03Who qualifies as a Significant Data Fiduciary under the DPDP Act?
The Central Government may notify any data fiduciary or class of data fiduciaries as a Significant Data Fiduciary based on factors such as the volume and sensitivity of personal data processed, the risk to data principals, the impact on India's sovereignty and integrity, electoral democracy, security of the state, and public order. Once notified, an SDF must appoint a resident Data Protection Officer, an independent data auditor, and undertake periodic Data Protection Impact Assessments. Banks, large consumer-internet platforms, healthcare aggregators and credit information companies are likely candidates.
04What is a Consent Manager under the DPDP Act?
A Consent Manager is a registered entity that provides Data Principals with a single point of contact through which to give, manage, review and withdraw consent. The Consent Manager is registered with the Data Protection Board of India and is required to maintain interoperability standards prescribed under the DPDP Rules, 2025. The design draws on the architecture of the Reserve Bank of India's Account Aggregator framework.
I have written about this in detail for the IBA →
05How quickly must a personal data breach be reported under the DPDP Act?
The DPDP Rules, 2025 require Data Fiduciaries to notify the Data Protection Board of India and affected Data Principals of a personal data breach without delay. An initial intimation must be made to the Board, with a detailed report to follow within the timeline prescribed in the Rules. Failure to notify is a separately penalised contravention under Schedule I of the DPDP Act. The timeline runs from the moment you should reasonably have known, not from the moment you actually did, making detection the single most important investment.
06What are the penalties for non-compliance with the DPDP Act?
The DPDP Act provides for graded monetary penalties of up to INR 250 crore (approximately USD 30 million) for failure to take reasonable security safeguards leading to a personal data breach. Lesser penalties apply to other categories of breach, including failure to notify the Data Protection Board, breach of children's data obligations, and breach of additional Significant Data Fiduciary obligations. The Data Protection Board adjudicates complaints and imposes penalties having regard to the nature, gravity, duration and impact of each breach.
07Does the DPDP Act allow cross-border transfer of personal data from India?
Yes. The DPDP Act adopts a negative-list approach. Personal data may be transferred outside India to any country except those the Central Government specifically restricts by notification. This is a meaningful departure from the GDPR's adequacy-plus-safeguards architecture: by default, cross-border transfer is permitted, and a restriction must be affirmatively imposed. Sectoral regulators such as the RBI for payment system data and SEBI for certain regulated entities may, however, impose stricter localisation requirements that are not displaced by the DPDP Act.

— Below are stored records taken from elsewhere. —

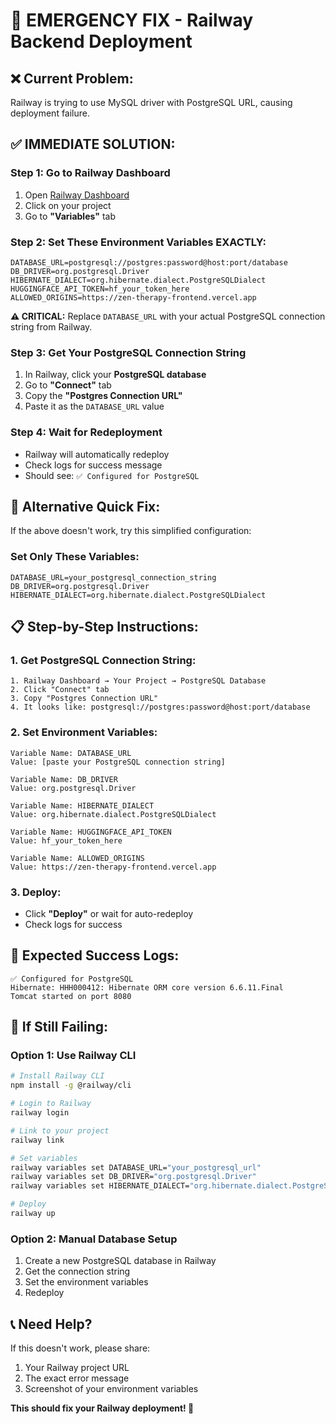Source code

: # 🚨 **EMERGENCY FIX - Railway Backend Deployment**

## **❌ Current Problem:**
Railway is trying to use MySQL driver with PostgreSQL URL, causing deployment failure.

## **✅ IMMEDIATE SOLUTION:**

### **Step 1: Go to Railway Dashboard**
1. Open [Railway Dashboard](https://railway.app/dashboard)
2. Click on your project
3. Go to **"Variables"** tab

### **Step 2: Set These Environment Variables EXACTLY:**

```
DATABASE_URL=postgresql://postgres:password@host:port/database
DB_DRIVER=org.postgresql.Driver
HIBERNATE_DIALECT=org.hibernate.dialect.PostgreSQLDialect
HUGGINGFACE_API_TOKEN=hf_your_token_here
ALLOWED_ORIGINS=https://zen-therapy-frontend.vercel.app
```

**⚠️ CRITICAL:** Replace `DATABASE_URL` with your actual PostgreSQL connection string from Railway.

### **Step 3: Get Your PostgreSQL Connection String**
1. In Railway, click your **PostgreSQL database**
2. Go to **"Connect"** tab
3. Copy the **"Postgres Connection URL"**
4. Paste it as the `DATABASE_URL` value

### **Step 4: Wait for Redeployment**
- Railway will automatically redeploy
- Check logs for success message
- Should see: `✅ Configured for PostgreSQL`

## **🔧 Alternative Quick Fix:**

If the above doesn't work, try this simplified configuration:

### **Set Only These Variables:**
```
DATABASE_URL=your_postgresql_connection_string
DB_DRIVER=org.postgresql.Driver
HIBERNATE_DIALECT=org.hibernate.dialect.PostgreSQLDialect
```

## **📋 Step-by-Step Instructions:**

### **1. Get PostgreSQL Connection String:**
```
1. Railway Dashboard → Your Project → PostgreSQL Database
2. Click "Connect" tab
3. Copy "Postgres Connection URL"
4. It looks like: postgresql://postgres:password@host:port/database
```

### **2. Set Environment Variables:**
```
Variable Name: DATABASE_URL
Value: [paste your PostgreSQL connection string]

Variable Name: DB_DRIVER
Value: org.postgresql.Driver

Variable Name: HIBERNATE_DIALECT
Value: org.hibernate.dialect.PostgreSQLDialect

Variable Name: HUGGINGFACE_API_TOKEN
Value: hf_your_token_here

Variable Name: ALLOWED_ORIGINS
Value: https://zen-therapy-frontend.vercel.app
```

### **3. Deploy:**
- Click **"Deploy"** or wait for auto-redeploy
- Check logs for success

## **🎯 Expected Success Logs:**
```
✅ Configured for PostgreSQL
Hibernate: HHH000412: Hibernate ORM core version 6.6.11.Final
Tomcat started on port 8080
```

## **🚨 If Still Failing:**

### **Option 1: Use Railway CLI**
```bash
# Install Railway CLI
npm install -g @railway/cli

# Login to Railway
railway login

# Link to your project
railway link

# Set variables
railway variables set DATABASE_URL="your_postgresql_url"
railway variables set DB_DRIVER="org.postgresql.Driver"
railway variables set HIBERNATE_DIALECT="org.hibernate.dialect.PostgreSQLDialect"

# Deploy
railway up
```

### **Option 2: Manual Database Setup**
1. Create a new PostgreSQL database in Railway
2. Get the connection string
3. Set the environment variables
4. Redeploy

## **📞 Need Help?**
If this doesn't work, please share:
1. Your Railway project URL
2. The exact error message
3. Screenshot of your environment variables

**This should fix your Railway deployment! 🚀** 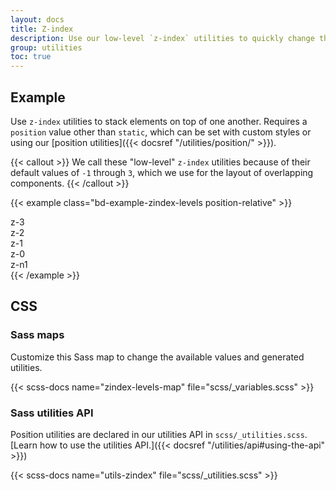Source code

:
 ```yaml
---
layout: docs
title: Z-index
description: Use our low-level `z-index` utilities to quickly change the stack level of an element or component.
group: utilities
toc: true
---
```


## Example

Use `z-index` utilities to stack elements on top of one another. Requires a `position` value other than `static`, which can be set with custom styles or using our [position utilities]({{< docsref "/utilities/position/" >}}).

{{< callout >}}
We call these "low-level" `z-index` utilities because of their default values of `-1` through `3`, which we use for the layout of overlapping components. <!--High-level `z-index` values are used for overlay components like modals and tooltips.-->
{{< /callout >}}

{{< example class="bd-example-zindex-levels position-relative" >}}
<div class="z-3 position-absolute p-4xl"><span>z-3</span></div>
<div class="z-2 position-absolute p-4xl"><span>z-2</span></div>
<div class="z-1 position-absolute p-4xl"><span>z-1</span></div>
<div class="z-0 position-absolute p-4xl"><span>z-0</span></div>
<div class="z-n1 position-absolute p-4xl"><span>z-n1</span></div>
{{< /example >}}

<!--## Overlays

OUDS Web overlay components—dropdown, modal, offcanvas, popover, toast, and tooltip—all have their own `z-index` values to ensure a usable experience with competing "layers" of an interface.

Read about them in the [`z-index` layout page]({{< docsref "/layout/z-index" >}}).-->

<!--## Component approach

On some components, we use our low-level `z-index` values to manage repeating elements that overlap one another (like buttons in a button group or items in a list group).

Learn about our [`z-index` approach]({{< docsref "/extend/approach#z-index-scales" >}}).-->

## CSS

### Sass maps

Customize this Sass map to change the available values and generated utilities.

{{< scss-docs name="zindex-levels-map" file="scss/_variables.scss" >}}

### Sass utilities API

Position utilities are declared in our utilities API in `scss/_utilities.scss`. [Learn how to use the utilities API.]({{< docsref "/utilities/api#using-the-api" >}})

{{< scss-docs name="utils-zindex" file="scss/_utilities.scss" >}}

08What is the difference between a Data Fiduciary, Data Processor and Data Principal under the DPDP Act?
A Data Principal is the individual to whom personal data relates, including minors acting through a lawful guardian. A Data Fiduciary is any person who, alone or in conjunction with others, determines the purpose and means of processing, the closest analogue to a controller under the GDPR. A Data Processor is any person who processes personal data on behalf of a Data Fiduciary. The Data Fiduciary carries the bulk of the statutory burden; a Processor that strays outside the documented instructions of the Fiduciary may be treated as a Fiduciary for that excursion.